RE: Iperf logging oddity on Linux with iperf 1.7.0


One other item of note. 

When I run a server with 60 incoming clients and a 10 second report interval the retransmission rate as reported by tcptrace on a tcpdump session is arund 1%. Alsom the overall throughput is very stable.

If I take the same clients and change the report interval on the iperf server to 1 or 2 seconds, the retransmission rate jumps to almost 20%. The throughput per client and aggregate is very erratic.

I find this a little confusing because I wouldn't expect the reporting interval to affect performance of the TCP session, but it seems to. Is this to be expected.

Thanks
Paul


-----Original Message-----
From:	Kevin Gibbs [mailto:kgibbs --at-- ncsa.uiuc.edu]
Sent:	Sat 3/13/2004 6:24 PM
To:	iperf-users --at-- dast.nlanr.net
Cc:	
Subject:	RE: Iperf logging oddity on Linux with iperf 1.7.0

Actually the output in both cases is accurate. TCP is easier to explain 
so I will start with that one. As in my previous message about Paul's 
strange reports and TCP processing Iperf shows goodput not throughput. As 
such when a packet is received it flows through several checks. It then 
checks to see if it is time to output a periodic update. If it determines 
that it has past a time boundry it reports that data BEFORE adding the 
current packet, it then clears the temporary values and checks to make 
sure that it did not pass multiple periodic updates and reports any that 
have been past (thus these are 0 byte reports). Only after this checking 
does it add the current packets amount to the temporary reporting numbers. 
Thus lets look at the output Paul provided in this light:

> 17:44:13 [ 18] local 172.27.2.28 port 5001 connected with 172.27.2.13
> 17:44:16 [ 18]  0.0- 2.0 sec  12.8 KBytes  52.5 Kbits/sec
This report is generated after the first "packet" past the 2 second 
interval arrives. That packet will be included in the next report.

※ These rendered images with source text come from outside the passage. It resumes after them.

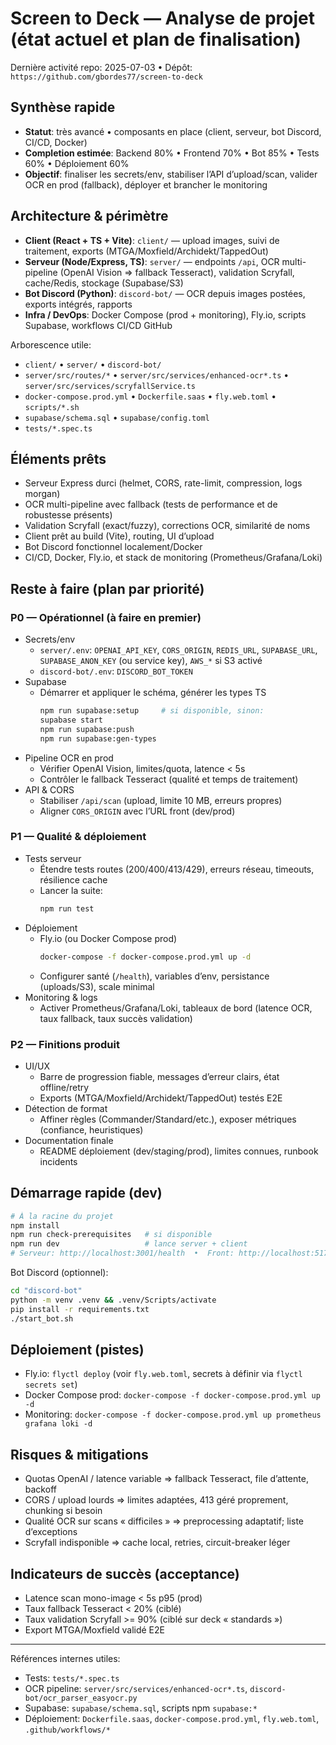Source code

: # Screen to Deck — Analyse de projet (état actuel et plan de finalisation)

Dernière activité repo: 2025-07-03  •  Dépôt: `https://github.com/gbordes77/screen-to-deck`

## Synthèse rapide
- **Statut**: très avancé • composants en place (client, serveur, bot Discord, CI/CD, Docker)
- **Completion estimée**: Backend 80% • Frontend 70% • Bot 85% • Tests 60% • Déploiement 60%
- **Objectif**: finaliser les secrets/env, stabiliser l’API d’upload/scan, valider OCR en prod (fallback), déployer et brancher le monitoring

## Architecture & périmètre
- **Client (React + TS + Vite)**: `client/` — upload images, suivi de traitement, exports (MTGA/Moxfield/Archidekt/TappedOut)
- **Serveur (Node/Express, TS)**: `server/` — endpoints `/api`, OCR multi-pipeline (OpenAI Vision ⇒ fallback Tesseract), validation Scryfall, cache/Redis, stockage (Supabase/S3)
- **Bot Discord (Python)**: `discord-bot/` — OCR depuis images postées, exports intégrés, rapports
- **Infra / DevOps**: Docker Compose (prod + monitoring), Fly.io, scripts Supabase, workflows CI/CD GitHub

Arborescence utile:
- `client/` • `server/` • `discord-bot/`
- `server/src/routes/*` • `server/src/services/enhanced-ocr*.ts` • `server/src/services/scryfallService.ts`
- `docker-compose.prod.yml` • `Dockerfile.saas` • `fly.web.toml` • `scripts/*.sh`
- `supabase/schema.sql` • `supabase/config.toml`
- `tests/*.spec.ts`

## Éléments prêts
- Serveur Express durci (helmet, CORS, rate-limit, compression, logs morgan)
- OCR multi-pipeline avec fallback (tests de performance et de robustesse présents)
- Validation Scryfall (exact/fuzzy), corrections OCR, similarité de noms
- Client prêt au build (Vite), routing, UI d’upload
- Bot Discord fonctionnel localement/Docker
- CI/CD, Docker, Fly.io, et stack de monitoring (Prometheus/Grafana/Loki)

## Reste à faire (plan par priorité)

### P0 — Opérationnel (à faire en premier)
- Secrets/env
  - `server/.env`: `OPENAI_API_KEY`, `CORS_ORIGIN`, `REDIS_URL`, `SUPABASE_URL`, `SUPABASE_ANON_KEY` (ou service key), `AWS_*` si S3 activé
  - `discord-bot/.env`: `DISCORD_BOT_TOKEN`
- Supabase
  - Démarrer et appliquer le schéma, générer les types TS
    ```bash
    npm run supabase:setup     # si disponible, sinon:
    supabase start
    npm run supabase:push
    npm run supabase:gen-types
    ```
- Pipeline OCR en prod
  - Vérifier OpenAI Vision, limites/quota, latence < 5s
  - Contrôler le fallback Tesseract (qualité et temps de traitement)
- API & CORS
  - Stabiliser `/api/scan` (upload, limite 10 MB, erreurs propres)
  - Aligner `CORS_ORIGIN` avec l’URL front (dev/prod)

### P1 — Qualité & déploiement
- Tests serveur
  - Étendre tests routes (200/400/413/429), erreurs réseau, timeouts, résilience cache
  - Lancer la suite:
    ```bash
    npm run test
    ```
- Déploiement
  - Fly.io (ou Docker Compose prod)
    ```bash
    docker-compose -f docker-compose.prod.yml up -d
    ```
  - Configurer santé (`/health`), variables d’env, persistance (uploads/S3), scale minimal
- Monitoring & logs
  - Activer Prometheus/Grafana/Loki, tableaux de bord (latence OCR, taux fallback, taux succès validation)

### P2 — Finitions produit
- UI/UX
  - Barre de progression fiable, messages d’erreur clairs, état offline/retry
  - Exports (MTGA/Moxfield/Archidekt/TappedOut) testés E2E
- Détection de format
  - Affiner règles (Commander/Standard/etc.), exposer métriques (confiance, heuristiques)
- Documentation finale
  - README déploiement (dev/staging/prod), limites connues, runbook incidents

## Démarrage rapide (dev)
```bash
# À la racine du projet
npm install
npm run check-prerequisites   # si disponible
npm run dev                   # lance server + client
# Serveur: http://localhost:3001/health  •  Front: http://localhost:5173
```
Bot Discord (optionnel):
```bash
cd "discord-bot"
python -m venv .venv && .venv/Scripts/activate
pip install -r requirements.txt
./start_bot.sh
```

## Déploiement (pistes)
- Fly.io: `flyctl deploy` (voir `fly.web.toml`, secrets à définir via `flyctl secrets set`)
- Docker Compose prod: `docker-compose -f docker-compose.prod.yml up -d`
- Monitoring: `docker-compose -f docker-compose.prod.yml up prometheus grafana loki -d`

## Risques & mitigations
- Quotas OpenAI / latence variable ⇒ fallback Tesseract, file d’attente, backoff
- CORS / upload lourds ⇒ limites adaptées, 413 géré proprement, chunking si besoin
- Qualité OCR sur scans « difficiles » ⇒ preprocessing adaptatif; liste d’exceptions
- Scryfall indisponible ⇒ cache local, retries, circuit-breaker léger

## Indicateurs de succès (acceptance)
- Latence scan mono-image < 5s p95 (prod)
- Taux fallback Tesseract < 20% (ciblé)
- Taux validation Scryfall >= 90% (ciblé sur deck « standards »)
- Export MTGA/Moxfield validé E2E

---

Références internes utiles:
- Tests: `tests/*.spec.ts`
- OCR pipeline: `server/src/services/enhanced-ocr*.ts`, `discord-bot/ocr_parser_easyocr.py`
- Supabase: `supabase/schema.sql`, scripts npm `supabase:*`
- Déploiement: `Dockerfile.saas`, `docker-compose.prod.yml`, `fly.web.toml`, `.github/workflows/*`
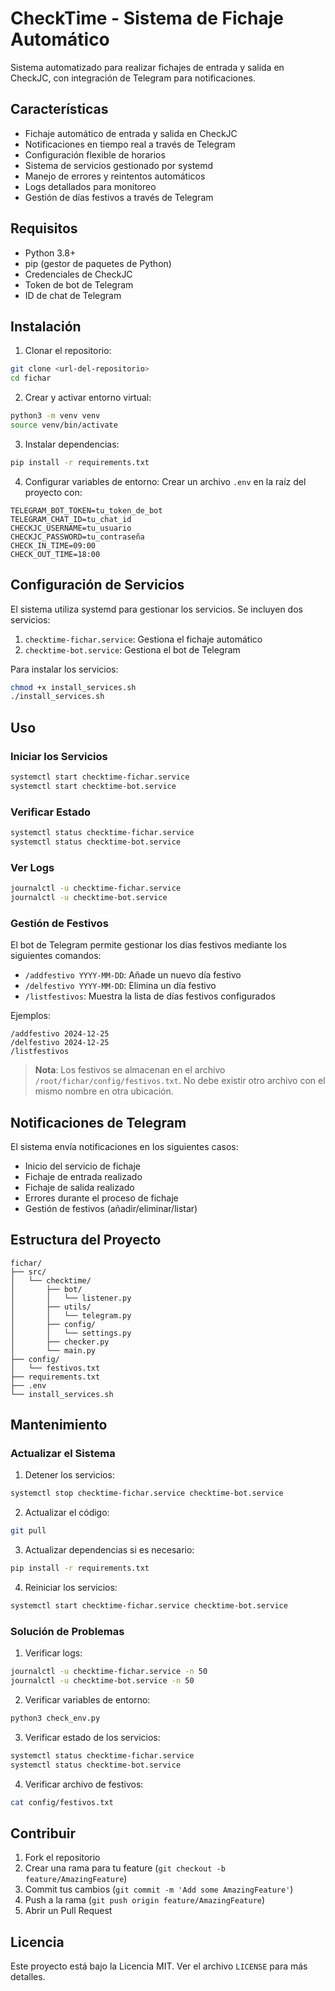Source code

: # CheckTime - Sistema de Fichaje Automático

Sistema automatizado para realizar fichajes de entrada y salida en CheckJC, con integración de Telegram para notificaciones.

## Características

- Fichaje automático de entrada y salida en CheckJC
- Notificaciones en tiempo real a través de Telegram
- Configuración flexible de horarios
- Sistema de servicios gestionado por systemd
- Manejo de errores y reintentos automáticos
- Logs detallados para monitoreo
- Gestión de días festivos a través de Telegram

## Requisitos

- Python 3.8+
- pip (gestor de paquetes de Python)
- Credenciales de CheckJC
- Token de bot de Telegram
- ID de chat de Telegram

## Instalación

1. Clonar el repositorio:
```bash
git clone <url-del-repositorio>
cd fichar
```

2. Crear y activar entorno virtual:
```bash
python3 -m venv venv
source venv/bin/activate
```

3. Instalar dependencias:
```bash
pip install -r requirements.txt
```

4. Configurar variables de entorno:
Crear un archivo `.env` en la raíz del proyecto con:
```
TELEGRAM_BOT_TOKEN=tu_token_de_bot
TELEGRAM_CHAT_ID=tu_chat_id
CHECKJC_USERNAME=tu_usuario
CHECKJC_PASSWORD=tu_contraseña
CHECK_IN_TIME=09:00
CHECK_OUT_TIME=18:00
```

## Configuración de Servicios

El sistema utiliza systemd para gestionar los servicios. Se incluyen dos servicios:

1. `checktime-fichar.service`: Gestiona el fichaje automático
2. `checktime-bot.service`: Gestiona el bot de Telegram

Para instalar los servicios:
```bash
chmod +x install_services.sh
./install_services.sh
```

## Uso

### Iniciar los Servicios

```bash
systemctl start checktime-fichar.service
systemctl start checktime-bot.service
```

### Verificar Estado

```bash
systemctl status checktime-fichar.service
systemctl status checktime-bot.service
```

### Ver Logs

```bash
journalctl -u checktime-fichar.service
journalctl -u checktime-bot.service
```

### Gestión de Festivos

El bot de Telegram permite gestionar los días festivos mediante los siguientes comandos:

- `/addfestivo YYYY-MM-DD`: Añade un nuevo día festivo
- `/delfestivo YYYY-MM-DD`: Elimina un día festivo
- `/listfestivos`: Muestra la lista de días festivos configurados

Ejemplos:
```
/addfestivo 2024-12-25
/delfestivo 2024-12-25
/listfestivos
```

> **Nota**: Los festivos se almacenan en el archivo `/root/fichar/config/festivos.txt`. No debe existir otro archivo con el mismo nombre en otra ubicación.

## Notificaciones de Telegram

El sistema envía notificaciones en los siguientes casos:
- Inicio del servicio de fichaje
- Fichaje de entrada realizado
- Fichaje de salida realizado
- Errores durante el proceso de fichaje
- Gestión de festivos (añadir/eliminar/listar)

## Estructura del Proyecto

```
fichar/
├── src/
│   └── checktime/
│       ├── bot/
│       │   └── listener.py
│       ├── utils/
│       │   └── telegram.py
│       ├── config/
│       │   └── settings.py
│       ├── checker.py
│       └── main.py
├── config/
│   └── festivos.txt
├── requirements.txt
├── .env
└── install_services.sh
```

## Mantenimiento

### Actualizar el Sistema

1. Detener los servicios:
```bash
systemctl stop checktime-fichar.service checktime-bot.service
```

2. Actualizar el código:
```bash
git pull
```

3. Actualizar dependencias si es necesario:
```bash
pip install -r requirements.txt
```

4. Reiniciar los servicios:
```bash
systemctl start checktime-fichar.service checktime-bot.service
```

### Solución de Problemas

1. Verificar logs:
```bash
journalctl -u checktime-fichar.service -n 50
journalctl -u checktime-bot.service -n 50
```

2. Verificar variables de entorno:
```bash
python3 check_env.py
```

3. Verificar estado de los servicios:
```bash
systemctl status checktime-fichar.service
systemctl status checktime-bot.service
```

4. Verificar archivo de festivos:
```bash
cat config/festivos.txt
```

## Contribuir

1. Fork el repositorio
2. Crear una rama para tu feature (`git checkout -b feature/AmazingFeature`)
3. Commit tus cambios (`git commit -m 'Add some AmazingFeature'`)
4. Push a la rama (`git push origin feature/AmazingFeature`)
5. Abrir un Pull Request

## Licencia

Este proyecto está bajo la Licencia MIT. Ver el archivo `LICENSE` para más detalles. 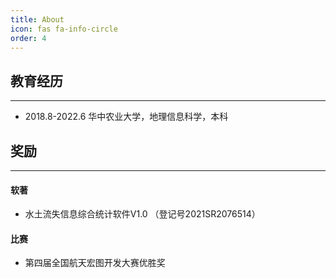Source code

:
 ```yaml
---
title: About
icon: fas fa-info-circle
order: 4
---
```



## 教育经历
---
- 2018.8-2022.6 华中农业大学，地理信息科学，本科


## 奖励
---
#### 软著
- 水土流失信息综合统计软件V1.0 （登记号2021SR2076514）


#### 比赛
- 第四届全国航天宏图开发大赛优胜奖
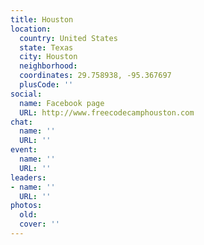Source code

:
 ```yaml
---
title: Houston
location:
  country: United States
  state: Texas
  city: Houston
  neighborhood: 
  coordinates: 29.758938, -95.367697
  plusCode: ''
social:
  name: Facebook page
  URL: http://www.freecodecamphouston.com
chat:
  name: ''
  URL: ''
event:
  name: ''
  URL: ''
leaders:
- name: ''
  URL: ''
photos:
  old: 
  cover: ''
---
```

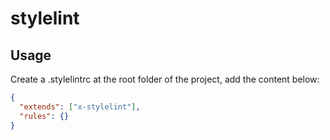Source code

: # stylelint

## Usage

Create a .stylelintrc at the root folder of the project, add the content below:

```json
{
  "extends": ["x-stylelint"],
  "rules": {}
}
```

> 17:44:18 [ 18]  2.0- 4.0 sec  11.4 KBytes  46.7 Kbits/sec
This report is likewise generated by the first "packet" past the 4 second 
interval. That packet will be included in the next report.

> 17:44:23 [ 18]  4.0- 6.0 sec  2.85 KBytes  11.7 Kbits/sec
> 17:44:23 [ 18]  6.0- 8.0 sec  0.00 KBytes  0.00 Kbits/sec
This report was generated by a "packet" arriving at 44:23 resulting in two 
reports being due. Between 44:18 and 44:20 2.85KB worth of "packets" 
arrived. Also between 44:20 and 44:22 no "packets" were received. The 
"packet" arriving at 44:23 is then added to the next report as it should 
be.

> 17:44:27 [ 18]  8.0-10.0 sec  1.43 KBytes  5.84 Kbits/sec
> 17:44:27 [ 18] 10.0-12.0 sec  0.00 KBytes  0.00 Kbits/sec
Here again a "packet" arriving at 44:27 causes two reports to be generated 
one of which has no data because none was received during that period. And 
this packet is added to the 12-14 period because 44:27 - 44:13 = :14 with 
some rounding in there it is probably closer to say 13.5 seconds into the 
transfer.

I quoted all the above packets because these are "packets" as seen by the 
application which are not exactly equal to TCP packets sent on the 
network. TCP is allowed to repackage "packets" from the application to 
the network and actual packets from the network to the application.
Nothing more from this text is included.